State Library of New South Wales

The Entrance, Fish River Caves

October 1861
ML 1396
Watercolour

This painting is one of the first known images of the Grand Arch at the Jenolan Caves. In 1861, the caves were still relatively unexplored and were known by various names such as the Fish River Caves, the Bindo Caves or McKeown’s Caves. It wasn’t until 1884, when a parish map of the area was being prepared that they were officially named Jenolan Caves, after nearby Mount Jenolan.

This image was created by George Ferris Pickering’s in 1861, and depicts quite a different scene to what visitors see today. Pickering’s painting is of significance because it shows how the Grand Arch may have originally looked for thousands of years before tourism in the area boomed in 1880s. The influx of tourism had an immediate impact on the natural state of the caves. Parties of tourists making the trek to the caves camped in the Grand Arch or Devil’s Coachhouse, and would regularly snap off stalagmites or stalactites as souvenirs. By the mid 1880s as a result of the vandalism, many of the cave formations had to be protected by wire fences. A few years later when the main road into the resort was extended through the Grand Arch in 1896, pollution from the car exhaust blackened the formations.

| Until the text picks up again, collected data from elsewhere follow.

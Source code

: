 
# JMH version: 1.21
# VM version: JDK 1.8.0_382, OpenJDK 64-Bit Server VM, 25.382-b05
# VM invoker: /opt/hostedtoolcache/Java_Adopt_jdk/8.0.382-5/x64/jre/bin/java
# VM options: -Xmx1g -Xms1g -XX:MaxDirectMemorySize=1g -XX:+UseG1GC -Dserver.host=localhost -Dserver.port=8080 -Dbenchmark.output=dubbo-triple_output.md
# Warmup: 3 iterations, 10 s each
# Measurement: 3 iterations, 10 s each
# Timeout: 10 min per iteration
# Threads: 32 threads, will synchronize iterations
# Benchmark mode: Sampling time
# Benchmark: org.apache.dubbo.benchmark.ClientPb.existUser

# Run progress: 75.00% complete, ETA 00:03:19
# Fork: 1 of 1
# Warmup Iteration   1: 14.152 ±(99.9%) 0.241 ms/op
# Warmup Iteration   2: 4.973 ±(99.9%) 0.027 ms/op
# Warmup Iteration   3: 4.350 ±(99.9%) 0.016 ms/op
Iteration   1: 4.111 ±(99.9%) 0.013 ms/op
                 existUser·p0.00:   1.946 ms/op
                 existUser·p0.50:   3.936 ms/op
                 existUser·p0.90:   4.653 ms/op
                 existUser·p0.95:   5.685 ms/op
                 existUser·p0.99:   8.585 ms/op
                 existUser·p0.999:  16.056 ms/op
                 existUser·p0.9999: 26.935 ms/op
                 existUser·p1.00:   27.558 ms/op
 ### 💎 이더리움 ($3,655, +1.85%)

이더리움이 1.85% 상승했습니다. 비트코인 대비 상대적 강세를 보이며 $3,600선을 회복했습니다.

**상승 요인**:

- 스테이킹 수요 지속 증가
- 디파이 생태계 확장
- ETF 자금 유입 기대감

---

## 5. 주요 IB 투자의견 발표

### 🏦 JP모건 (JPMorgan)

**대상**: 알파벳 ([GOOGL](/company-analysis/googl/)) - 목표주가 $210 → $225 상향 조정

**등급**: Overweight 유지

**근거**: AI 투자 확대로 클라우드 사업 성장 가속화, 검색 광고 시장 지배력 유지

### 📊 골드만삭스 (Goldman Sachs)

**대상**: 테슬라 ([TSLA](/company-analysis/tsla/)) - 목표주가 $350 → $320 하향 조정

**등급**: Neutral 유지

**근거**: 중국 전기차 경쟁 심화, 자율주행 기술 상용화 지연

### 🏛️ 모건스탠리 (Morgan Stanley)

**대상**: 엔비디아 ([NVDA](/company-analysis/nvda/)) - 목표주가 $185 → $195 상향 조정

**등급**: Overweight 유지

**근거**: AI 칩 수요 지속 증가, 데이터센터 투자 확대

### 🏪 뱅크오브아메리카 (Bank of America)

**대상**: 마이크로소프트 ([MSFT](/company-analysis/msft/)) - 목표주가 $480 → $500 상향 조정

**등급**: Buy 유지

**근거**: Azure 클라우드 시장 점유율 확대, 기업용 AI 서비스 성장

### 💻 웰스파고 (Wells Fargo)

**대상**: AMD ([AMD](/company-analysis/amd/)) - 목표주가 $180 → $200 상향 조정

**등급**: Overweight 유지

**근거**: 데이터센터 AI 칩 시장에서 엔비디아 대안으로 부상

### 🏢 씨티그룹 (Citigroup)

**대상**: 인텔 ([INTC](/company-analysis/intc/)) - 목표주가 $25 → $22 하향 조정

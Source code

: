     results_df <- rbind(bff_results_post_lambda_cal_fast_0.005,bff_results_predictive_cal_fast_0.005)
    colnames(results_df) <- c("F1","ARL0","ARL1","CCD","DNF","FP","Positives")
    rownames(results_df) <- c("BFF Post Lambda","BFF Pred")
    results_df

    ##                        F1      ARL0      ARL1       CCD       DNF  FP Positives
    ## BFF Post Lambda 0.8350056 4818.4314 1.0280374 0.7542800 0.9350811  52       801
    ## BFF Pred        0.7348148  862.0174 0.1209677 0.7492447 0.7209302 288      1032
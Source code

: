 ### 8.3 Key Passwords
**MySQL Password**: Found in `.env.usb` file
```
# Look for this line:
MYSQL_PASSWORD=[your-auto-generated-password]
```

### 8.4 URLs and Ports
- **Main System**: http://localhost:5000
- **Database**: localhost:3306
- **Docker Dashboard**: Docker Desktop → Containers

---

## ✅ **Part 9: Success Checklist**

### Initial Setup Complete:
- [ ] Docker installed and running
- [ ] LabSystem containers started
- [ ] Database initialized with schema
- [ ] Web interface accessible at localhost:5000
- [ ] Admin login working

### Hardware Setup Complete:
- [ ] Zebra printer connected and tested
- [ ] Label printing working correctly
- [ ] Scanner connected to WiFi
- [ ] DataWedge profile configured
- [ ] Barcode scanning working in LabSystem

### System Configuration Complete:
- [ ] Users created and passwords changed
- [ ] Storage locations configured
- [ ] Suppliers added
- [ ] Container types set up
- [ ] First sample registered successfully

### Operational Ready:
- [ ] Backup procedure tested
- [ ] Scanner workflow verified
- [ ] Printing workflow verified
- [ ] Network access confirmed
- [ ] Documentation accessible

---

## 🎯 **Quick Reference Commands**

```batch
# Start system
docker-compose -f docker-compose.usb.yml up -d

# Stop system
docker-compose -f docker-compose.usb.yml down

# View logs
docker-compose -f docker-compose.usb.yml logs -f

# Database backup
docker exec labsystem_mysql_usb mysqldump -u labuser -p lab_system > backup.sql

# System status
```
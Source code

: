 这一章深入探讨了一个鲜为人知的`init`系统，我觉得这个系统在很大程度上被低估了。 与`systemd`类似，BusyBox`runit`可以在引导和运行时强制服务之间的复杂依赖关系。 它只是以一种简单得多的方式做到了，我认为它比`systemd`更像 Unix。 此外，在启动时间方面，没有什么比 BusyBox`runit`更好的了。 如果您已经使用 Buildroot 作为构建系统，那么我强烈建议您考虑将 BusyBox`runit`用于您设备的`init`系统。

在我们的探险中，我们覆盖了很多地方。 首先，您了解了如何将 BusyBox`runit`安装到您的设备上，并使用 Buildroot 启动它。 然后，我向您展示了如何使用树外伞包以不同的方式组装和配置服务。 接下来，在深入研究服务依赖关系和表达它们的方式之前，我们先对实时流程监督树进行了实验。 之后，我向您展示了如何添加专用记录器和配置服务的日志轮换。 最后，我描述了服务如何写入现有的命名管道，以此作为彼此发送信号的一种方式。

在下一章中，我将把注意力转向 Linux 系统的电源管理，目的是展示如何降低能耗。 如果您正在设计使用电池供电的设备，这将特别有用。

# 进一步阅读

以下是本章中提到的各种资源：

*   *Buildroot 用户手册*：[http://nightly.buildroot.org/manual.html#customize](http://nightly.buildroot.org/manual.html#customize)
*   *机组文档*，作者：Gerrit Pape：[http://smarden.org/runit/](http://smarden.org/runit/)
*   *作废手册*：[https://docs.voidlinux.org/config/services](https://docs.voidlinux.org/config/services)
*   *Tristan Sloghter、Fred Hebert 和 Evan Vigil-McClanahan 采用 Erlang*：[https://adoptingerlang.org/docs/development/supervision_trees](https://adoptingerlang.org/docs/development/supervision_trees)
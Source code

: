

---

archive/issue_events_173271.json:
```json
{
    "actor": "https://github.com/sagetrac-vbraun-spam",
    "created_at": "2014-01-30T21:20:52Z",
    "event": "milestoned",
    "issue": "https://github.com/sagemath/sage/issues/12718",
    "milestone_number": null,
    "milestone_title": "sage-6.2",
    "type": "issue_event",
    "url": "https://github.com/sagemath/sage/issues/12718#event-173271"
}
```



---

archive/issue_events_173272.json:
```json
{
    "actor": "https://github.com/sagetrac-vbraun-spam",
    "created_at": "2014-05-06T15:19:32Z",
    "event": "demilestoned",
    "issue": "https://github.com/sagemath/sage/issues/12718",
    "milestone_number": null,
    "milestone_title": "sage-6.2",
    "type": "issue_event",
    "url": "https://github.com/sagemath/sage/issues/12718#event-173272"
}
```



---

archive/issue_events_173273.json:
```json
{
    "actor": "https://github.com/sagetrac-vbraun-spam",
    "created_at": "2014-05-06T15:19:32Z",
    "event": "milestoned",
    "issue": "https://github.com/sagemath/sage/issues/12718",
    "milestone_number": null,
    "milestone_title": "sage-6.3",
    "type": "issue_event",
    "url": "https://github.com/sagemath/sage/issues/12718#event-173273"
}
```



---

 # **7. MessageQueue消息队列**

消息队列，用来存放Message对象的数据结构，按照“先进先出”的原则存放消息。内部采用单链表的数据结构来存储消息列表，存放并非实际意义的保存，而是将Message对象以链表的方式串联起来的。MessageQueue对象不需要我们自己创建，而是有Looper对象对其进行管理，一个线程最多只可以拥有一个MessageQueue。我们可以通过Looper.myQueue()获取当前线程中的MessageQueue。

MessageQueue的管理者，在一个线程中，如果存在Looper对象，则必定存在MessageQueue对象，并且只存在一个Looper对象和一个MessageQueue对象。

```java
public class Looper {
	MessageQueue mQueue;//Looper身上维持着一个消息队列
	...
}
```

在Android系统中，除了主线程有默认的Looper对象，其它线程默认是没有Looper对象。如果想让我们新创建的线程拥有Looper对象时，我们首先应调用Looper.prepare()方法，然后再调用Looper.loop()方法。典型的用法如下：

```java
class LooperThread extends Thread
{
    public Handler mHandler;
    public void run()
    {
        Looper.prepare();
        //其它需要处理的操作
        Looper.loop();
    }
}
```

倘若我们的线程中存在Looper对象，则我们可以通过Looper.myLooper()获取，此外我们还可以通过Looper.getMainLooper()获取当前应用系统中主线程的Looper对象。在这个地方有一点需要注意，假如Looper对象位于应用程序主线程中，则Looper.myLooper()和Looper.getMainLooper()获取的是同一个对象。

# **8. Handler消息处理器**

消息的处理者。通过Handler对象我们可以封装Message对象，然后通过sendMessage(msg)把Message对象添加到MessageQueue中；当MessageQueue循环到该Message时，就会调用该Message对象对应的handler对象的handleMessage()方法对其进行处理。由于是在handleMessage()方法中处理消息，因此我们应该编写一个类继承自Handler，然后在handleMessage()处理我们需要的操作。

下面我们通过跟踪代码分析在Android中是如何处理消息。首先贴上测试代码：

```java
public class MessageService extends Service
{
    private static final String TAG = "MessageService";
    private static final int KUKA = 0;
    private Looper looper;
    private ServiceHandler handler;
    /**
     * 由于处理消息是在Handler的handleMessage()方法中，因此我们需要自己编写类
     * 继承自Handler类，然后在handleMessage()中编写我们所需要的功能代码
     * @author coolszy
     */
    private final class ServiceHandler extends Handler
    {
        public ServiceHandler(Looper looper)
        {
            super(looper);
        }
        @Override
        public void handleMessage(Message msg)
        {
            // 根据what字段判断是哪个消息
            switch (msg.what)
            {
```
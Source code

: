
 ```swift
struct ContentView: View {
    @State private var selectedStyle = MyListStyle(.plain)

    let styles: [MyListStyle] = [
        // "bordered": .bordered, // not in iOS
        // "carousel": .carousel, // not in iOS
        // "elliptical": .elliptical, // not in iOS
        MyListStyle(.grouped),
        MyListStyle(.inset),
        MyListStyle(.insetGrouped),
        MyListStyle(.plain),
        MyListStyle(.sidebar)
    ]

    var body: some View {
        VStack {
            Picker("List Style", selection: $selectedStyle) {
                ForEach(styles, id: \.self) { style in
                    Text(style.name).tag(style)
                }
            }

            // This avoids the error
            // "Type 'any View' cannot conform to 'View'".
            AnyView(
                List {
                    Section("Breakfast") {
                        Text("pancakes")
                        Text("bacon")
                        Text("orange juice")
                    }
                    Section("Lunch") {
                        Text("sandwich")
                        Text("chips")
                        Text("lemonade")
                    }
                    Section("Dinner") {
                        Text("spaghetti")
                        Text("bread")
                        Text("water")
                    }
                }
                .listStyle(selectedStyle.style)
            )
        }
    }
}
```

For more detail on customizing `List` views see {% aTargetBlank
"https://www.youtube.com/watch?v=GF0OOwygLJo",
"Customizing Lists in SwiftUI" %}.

The first recorded European discovery of the Caves was in 1838 by a local pastoralist, James Whalan. However before this time, it was believed that Bushranger James McKeown, used the caves as a hideout.

The Jenolan Caves are the oldest discovered open caves in the world. Scientists think they are about 340 million years old. 

The Jenolan Caves are part of the traditional lands of the Gundungurra people.

The Grand Arch is the largest open cave in Australia.

The Jenolan Caves were some of the first caves in the world to be illuminated with electric light. The Imperial Cave was lit in 1887 and by 1894, most of the ‘show’ caves were electrically lit.

The Jenolan Caves first official tour guide was appointed during 1870s. Before then, the only visitors to the caves were intrepid or leisured travellers that carried sufficient resources that would sustain them for longer than a week.